Allow me to, now that I've cooled off some, explain in clear, concise language why I have such a problem with the fact that Bush got reelected. I don't like Bush. He has lied to the American people straightfaced, he has tried to cover up his mistakes by fighting against a 9/11 commission that would show the Iraq war as unjustified. But the fact that I don't like Bush is not why I'm upset. I'm upset at the American people, the 51% of our country, who voted the man back in. Because essentially what they said on November 2, 2004, is that "we as a country not only accept the fact that you've done these things, but we endorse them, we encourage them, and we want them to continue for four more years." What's worse than one person doing bad things? A country full of people patting that person on the back.

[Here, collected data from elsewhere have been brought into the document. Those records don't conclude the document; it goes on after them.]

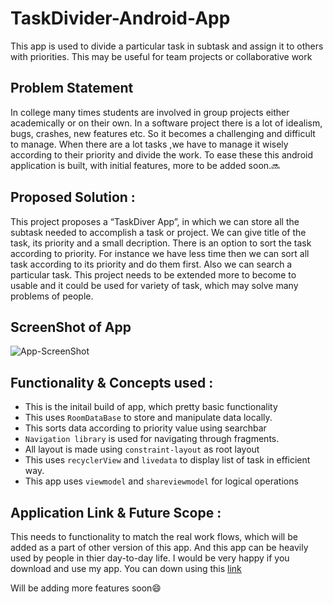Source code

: # TaskDivider-Android-App
This app is used to divide a particular task in subtask and assign it to others with priorities. This may be useful for team projects or collaborative work

## Problem Statement

In college many times students are involved in group projects either academically or on their own. In a software project there is a lot of idealism, bugs, crashes, new features etc. So it becomes a challenging and difficult to manage. When there are a lot tasks ,we have to manage it wisely according to their priority and divide the work. To ease these this android application is built, with initial features, more to be added soon.🔜

## Proposed Solution :

This project proposes a “TaskDiver App”, in which we can store all the subtask needed to accomplish a task or project. We can give title of the task, its priority and a small decription. There is an option to sort the task according to priority. For instance we have less time then we can sort all task according to its priority and do them first. Also we can search a particular task. This project needs to be extended more to become to usable and it could be used for variety of task, which may solve many problems of people.

## ScreenShot of App

![App-ScreenShot](https://github.com/Manikant25/TaskDivider-Android-App/blob/dev1/Screenshots/GridArt_20220108_215821596.jpg)

## Functionality & Concepts used :

* This is the initail build of app, which pretty basic functionality
* This uses `RoomDataBase` to store and manipulate data locally.
* This sorts data according to priority value using searchbar
* `Navigation library` is used for navigating through fragments.
* All layout is made using `constraint-layout` as root layout
* This uses `recyclerView` and `livedata` to display list of task in efficient way.
* This app uses `viewmodel` and `shareviewmodel` for logical operations

## Application Link & Future Scope :
This needs to functionality to match the real work flows, which will be added as a part of other version of this app. And this app can be heavily used by people in thier day-to-day life.
I would be very happy if you download and use my app. You can down using this [link](https://drive.google.com/file/d/1Ub_XqAMtVn5e-WeR1-mFNUcZd0XL1rIS/view?usp=sharing)

Will be adding more features soon😄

In the next four years we will lose our freedom in this country. Right now it's gay people and women. Gays in 11 states lost the right to marry, and in many of those states lost the right to even have civil unions. With Bush at the helm for four more years, this trend will continue, and by the end of his term he will have forced his religious beliefs on all of us, and gay marriage will be outlawed. Women will lose the right to govern their own bodies. While it's unlikely that Roe v Wade will be overturned completely, it's extremely likely that abortion will be more and more restricted. What this will cause is a decline in the abortion rate, yes, but also an increase in the suicide/death rate from back alley, coathanger abortions. In a country that I thought was founded on freedom, I see this as an affront to the Constitution. We are becoming the country that we ran from when we split from England.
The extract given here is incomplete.